▶ _TASK BRIEF_
Transcribe the material verbatim, starting at its first line and stopping once the line containing "and Latest Trends</strong></p>" has been given; no picture should appear.
[[ DATA FOR THIS EXERCISE open ]]
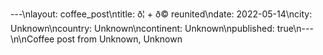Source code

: ---\nlayout: coffee_post\ntitle: ð¦ + ð© reunited\ndate: 2022-05-14\ncity: Unknown\ncountry: Unknown\ncontinent: Unknown\npublished: true\n---\n\nCoffee post from Unknown, Unknown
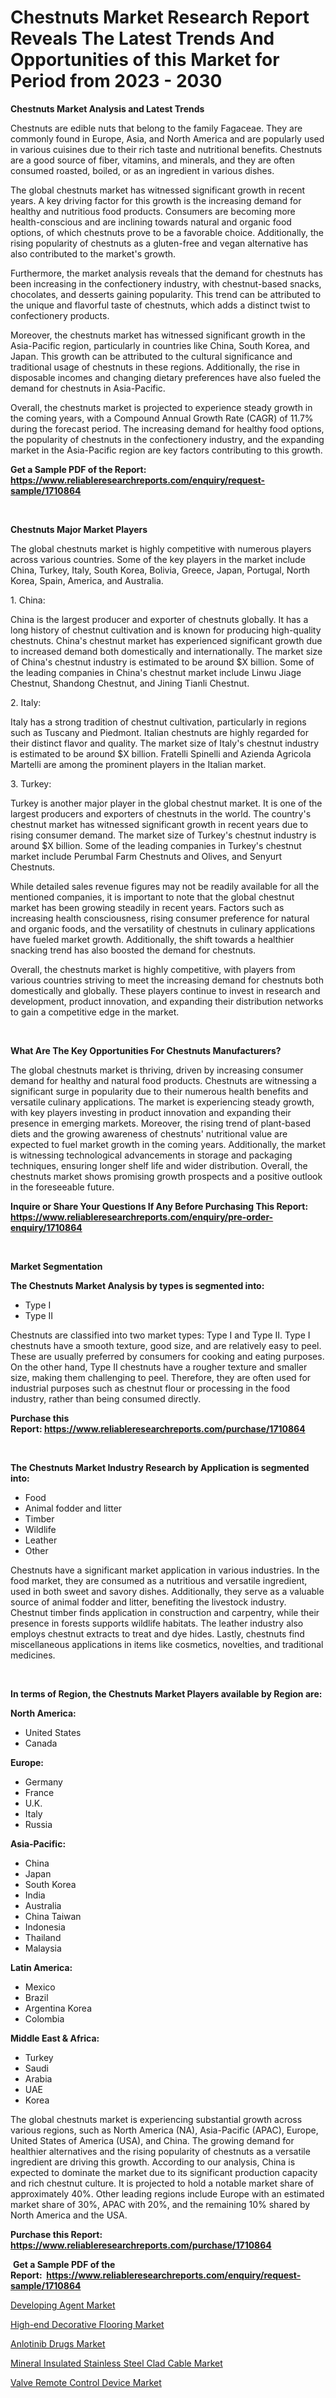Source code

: <p><h1>Chestnuts Market Research Report Reveals The Latest Trends And Opportunities of this Market for Period from 2023 - 2030</h1></p><p><strong>Chestnuts Market Analysis and Latest Trends</strong></p>
<p><p>Chestnuts are edible nuts that belong to the family Fagaceae. They are commonly found in Europe, Asia, and North America and are popularly used in various cuisines due to their rich taste and nutritional benefits. Chestnuts are a good source of fiber, vitamins, and minerals, and they are often consumed roasted, boiled, or as an ingredient in various dishes.</p><p>The global chestnuts market has witnessed significant growth in recent years. A key driving factor for this growth is the increasing demand for healthy and nutritious food products. Consumers are becoming more health-conscious and are inclining towards natural and organic food options, of which chestnuts prove to be a favorable choice. Additionally, the rising popularity of chestnuts as a gluten-free and vegan alternative has also contributed to the market's growth.</p><p>Furthermore, the market analysis reveals that the demand for chestnuts has been increasing in the confectionery industry, with chestnut-based snacks, chocolates, and desserts gaining popularity. This trend can be attributed to the unique and flavorful taste of chestnuts, which adds a distinct twist to confectionery products.</p><p>Moreover, the chestnuts market has witnessed significant growth in the Asia-Pacific region, particularly in countries like China, South Korea, and Japan. This growth can be attributed to the cultural significance and traditional usage of chestnuts in these regions. Additionally, the rise in disposable incomes and changing dietary preferences have also fueled the demand for chestnuts in Asia-Pacific.</p><p>Overall, the chestnuts market is projected to experience steady growth in the coming years, with a Compound Annual Growth Rate (CAGR) of 11.7% during the forecast period. The increasing demand for healthy food options, the popularity of chestnuts in the confectionery industry, and the expanding market in the Asia-Pacific region are key factors contributing to this growth.</p></p>
<p><strong>Get a Sample PDF of the Report:&nbsp; <a href="https://www.reliableresearchreports.com/enquiry/request-sample/1710864">https://www.reliableresearchreports.com/enquiry/request-sample/1710864</a></strong></p>
<p>&nbsp;</p>
<p><strong>Chestnuts Major Market Players</strong></p>
<p><p>The global chestnuts market is highly competitive with numerous players across various countries. Some of the key players in the market include China, Turkey, Italy, South Korea, Bolivia, Greece, Japan, Portugal, North Korea, Spain, America, and Australia.</p><p>1. China:</p><p>China is the largest producer and exporter of chestnuts globally. It has a long history of chestnut cultivation and is known for producing high-quality chestnuts. China's chestnut market has experienced significant growth due to increased demand both domestically and internationally. The market size of China's chestnut industry is estimated to be around $X billion. Some of the leading companies in China's chestnut market include Linwu Jiage Chestnut, Shandong Chestnut, and Jining Tianli Chestnut.</p><p>2. Italy:</p><p>Italy has a strong tradition of chestnut cultivation, particularly in regions such as Tuscany and Piedmont. Italian chestnuts are highly regarded for their distinct flavor and quality. The market size of Italy's chestnut industry is estimated to be around $X billion. Fratelli Spinelli and Azienda Agricola Martelli are among the prominent players in the Italian market.</p><p>3. Turkey:</p><p>Turkey is another major player in the global chestnut market. It is one of the largest producers and exporters of chestnuts in the world. The country's chestnut market has witnessed significant growth in recent years due to rising consumer demand. The market size of Turkey's chestnut industry is around $X billion. Some of the leading companies in Turkey's chestnut market include Perumbal Farm Chestnuts and Olives, and Senyurt Chestnuts.</p><p>While detailed sales revenue figures may not be readily available for all the mentioned companies, it is important to note that the global chestnut market has been growing steadily in recent years. Factors such as increasing health consciousness, rising consumer preference for natural and organic foods, and the versatility of chestnuts in culinary applications have fueled market growth. Additionally, the shift towards a healthier snacking trend has also boosted the demand for chestnuts.</p><p>Overall, the chestnuts market is highly competitive, with players from various countries striving to meet the increasing demand for chestnuts both domestically and globally. These players continue to invest in research and development, product innovation, and expanding their distribution networks to gain a competitive edge in the market.</p></p>
<p>&nbsp;</p>
<p><strong>What Are The Key Opportunities For Chestnuts Manufacturers?</strong></p>
<p><p>The global chestnuts market is thriving, driven by increasing consumer demand for healthy and natural food products. Chestnuts are witnessing a significant surge in popularity due to their numerous health benefits and versatile culinary applications. The market is experiencing steady growth, with key players investing in product innovation and expanding their presence in emerging markets. Moreover, the rising trend of plant-based diets and the growing awareness of chestnuts' nutritional value are expected to fuel market growth in the coming years. Additionally, the market is witnessing technological advancements in storage and packaging techniques, ensuring longer shelf life and wider distribution. Overall, the chestnuts market shows promising growth prospects and a positive outlook in the foreseeable future.</p></p>
<p><strong>Inquire or Share Your Questions If Any Before Purchasing This Report: <a href="https://www.reliableresearchreports.com/enquiry/pre-order-enquiry/1710864">https://www.reliableresearchreports.com/enquiry/pre-order-enquiry/1710864</a></strong></p>
<p>&nbsp;</p>
<p><strong>Market Segmentation</strong></p>
<p><strong>The Chestnuts Market Analysis by types is segmented into:</strong></p>
<p><ul><li>Type I</li><li>Type II</li></ul></p>
<p><p>Chestnuts are classified into two market types: Type I and Type II. Type I chestnuts have a smooth texture, good size, and are relatively easy to peel. These are usually preferred by consumers for cooking and eating purposes. On the other hand, Type II chestnuts have a rougher texture and smaller size, making them challenging to peel. Therefore, they are often used for industrial purposes such as chestnut flour or processing in the food industry, rather than being consumed directly.</p></p>
<p><strong>Purchase this Report:&nbsp;<a href="https://www.reliableresearchreports.com/purchase/1710864">https://www.reliableresearchreports.com/purchase/1710864</a></strong></p>
<p>&nbsp;</p>
<p><strong>The Chestnuts Market Industry Research by Application is segmented into:</strong></p>
<p><ul><li>Food</li><li>Animal fodder and litter</li><li>Timber</li><li>Wildlife</li><li>Leather</li><li>Other</li></ul></p>
<p><p>Chestnuts have a significant market application in various industries. In the food market, they are consumed as a nutritious and versatile ingredient, used in both sweet and savory dishes. Additionally, they serve as a valuable source of animal fodder and litter, benefiting the livestock industry. Chestnut timber finds application in construction and carpentry, while their presence in forests supports wildlife habitats. The leather industry also employs chestnut extracts to treat and dye hides. Lastly, chestnuts find miscellaneous applications in items like cosmetics, novelties, and traditional medicines.</p></p>
<p>&nbsp;</p>
<p><strong>In terms of Region, the Chestnuts Market Players available by Region are:</strong></p>
<p>
    <p> <strong> North America: </strong>
        <ul>
            <li>United States</li>
            <li>Canada</li>
        </ul>
        </p> 
    <p> <strong> Europe: </strong>
        <ul>
            <li>Germany</li>
            <li>France</li>
            <li>U.K.</li>
            <li>Italy</li>
            <li>Russia</li>
        </ul>
        </p> 
    <p> <strong> Asia-Pacific: </strong>
        <ul>
            <li>China</li>
            <li>Japan</li>
            <li>South Korea</li>
            <li>India</li>
            <li>Australia</li>
            <li>China Taiwan</li>
            <li>Indonesia</li>
            <li>Thailand</li>
            <li>Malaysia</li>
        </ul>
        </p> 
    <p> <strong> Latin America: </strong>
        <ul>
            <li>Mexico</li>
            <li>Brazil</li>
            <li>Argentina Korea</li>
            <li>Colombia</li>
        </ul>
        </p> 
    <p> <strong> Middle East & Africa: </strong>
        <ul>
            <li>Turkey</li>
            <li>Saudi</li>
            <li>Arabia</li>
            <li>UAE</li>
            <li>Korea</li>
        </ul>
    </p>
    </p>
<p><p>The global chestnuts market is experiencing substantial growth across various regions, such as North America (NA), Asia-Pacific (APAC), Europe, United States of America (USA), and China. The growing demand for healthier alternatives and the rising popularity of chestnuts as a versatile ingredient are driving this growth. According to our analysis, China is expected to dominate the market due to its significant production capacity and rich chestnut culture. It is projected to hold a notable market share of approximately 40%. Other leading regions include Europe with an estimated market share of 30%, APAC with 20%, and the remaining 10% shared by North America and the USA.</p></p>
<p><strong>Purchase this Report: <a href="https://www.reliableresearchreports.com/purchase/1710864">https://www.reliableresearchreports.com/purchase/1710864</a></strong></p>
<p>&nbsp;<strong>Get a Sample PDF of the Report:&nbsp;&nbsp;<a href="https://www.reliableresearchreports.com/enquiry/request-sample/1710864">https://www.reliableresearchreports.com/enquiry/request-sample/1710864</a></strong></p>
<p><strong></strong></p>
<p><p><a href="https://www.linkedin.com/pulse/developing-agent-market-size-2023-2030-global-industrial-bgn9c/">Developing Agent Market</a></p><p><a href="https://github.com/smritireportprime/Market-Research-Report-List-1/blob/main/high-end-decorative-flooring-market.md">High-end Decorative Flooring Market</a></p><p><a href="https://github.com/kartikreportprime/Market-Research-Report-List-1/blob/main/anlotinib-drugs-market.md">Anlotinib Drugs Market</a></p><p><a href="https://medium.com/@raygrimes1999/mineral-insulated-stainless-steel-clad-cable-market-research-report-its-history-and-forecast-2023-1af6338a0105">Mineral Insulated Stainless Steel Clad Cable Market</a></p><p><a href="https://medium.com/@mayrussel1912/valve-remote-control-device-market-comprehensive-assessment-by-type-application-and-geography-06e3e0429053">Valve Remote Control Device Market</a></p></p>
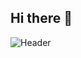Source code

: ## Hi there 👋
![Header](/images/banner.png)



<!--

🔍 Exploring open source and analytics one dataset at a time
📊 Into data visualization, SQL and asking too many questions
🧠 Learning Python and ML bit by bit
👨‍💻 Passionate about making data useful and accessible

**c-bretz/c-bretz** is a ✨ _special_ ✨ repository because its `README.md` (this file) appears on your GitHub profile.

Here are some ideas to get you started:

- 🔭 I’m currently working on ...
- 🌱 I’m currently learning ...
- 👯 I’m looking to collaborate on ...
- 🤔 I’m looking for help with ...
- 💬 Ask me about ...
- 📫 How to reach me: ...
- 😄 Pronouns: ...
- ⚡ Fun fact: ...
-->
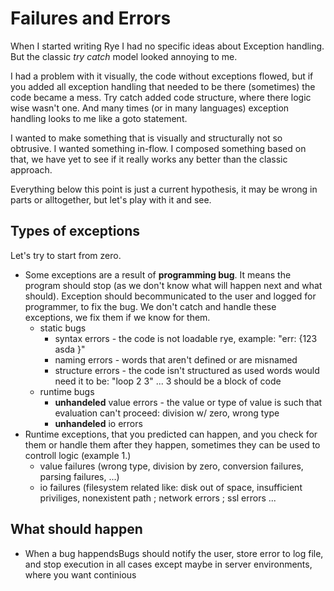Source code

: # Failures and Errors

When I started writing Rye I had no specific ideas about Exception handling. But the classic _try catch_ model looked annoying to me.

I had a problem with it visually, the code without exceptions flowed, but if you added all exception handling that needed to be there (sometimes) the 
code became a mess. Try catch added code structure, where there logic wise wasn't one. And many times (or in many languages) exception handling looks to me
like a goto statement.

I wanted to make something that is visually and structurally not so obtrusive. I wanted something in-flow. I composed something based on that, we have yet to
see if it really works any better than the classic approach.

Everything below this point is just a current hypothesis, it may be wrong in parts or alltogether, but let's play with it and see.

## Types of exceptions

Let's try to start from zero. 

  * Some exceptions are a result of __programming bug__. It means the program should stop (as we don't know what will happen next and what should). Exception should
  becommunicated to the user and logged for programmer, to fix the bug. We don't catch and handle these exceptions, we fix them if we know for them.
    * static bugs
      * syntax errors  - the code is not loadable rye, example: "err: {123 asda }"
      * naming errors - words that aren't defined or are misnamed
      * structure errors - the code isn't structured as used words would need it to be: "loop 2 3" ... 3 should be a block of code
    * runtime bugs
      * __unhandeled__ value errors - the value or type of value is such that evaluation can't proceed: division w/ zero, wrong type
      * __unhandeled__ io errors
  * Runtime exceptions, that you predicted can happen, and you check for them or handle them after they happen, sometimes they can be used
    to controll logic (example 1.)
      * value failures (wrong type, division by zero, conversion failures, parsing failures, ...)
      * io failures (filesystem related like: disk out of space, insufficient priviliges, nonexistent path ; network errors ; ssl errors ...

## What should happen

  * When a bug happendsBugs should notify the user, store error to log file, and stop execution in all cases except maybe in server environments, where you
  want continious 
  
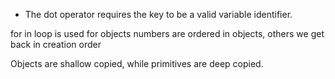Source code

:
- The dot operator requires the key to be a valid variable identifier.


for in loop is used for objects
numbers are ordered in objects, others we get back in creation order

Objects are shallow copied, while primitives are deep copied.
[[ DATA FOR THIS EXERCISE closed ]]
▶ _ANSWER BOX_
Source code

: ---\nlayout: coffee_post\ntitle: ð¦ + ð© reunited\ndate: 2022-05-14\ncity: Unknown\ncountry: Unknown\ncontinent: Unknown\npublished: true\n---\n\nCoffee post from Unknown, Unknown
Source code

: <p><h1>Chestnuts Market Research Report Reveals The Latest Trends And Opportunities of this Market for Period from 2023 - 2030</h1></p><p><strong>Chestnuts Market Analysis and Latest Trends</strong></p>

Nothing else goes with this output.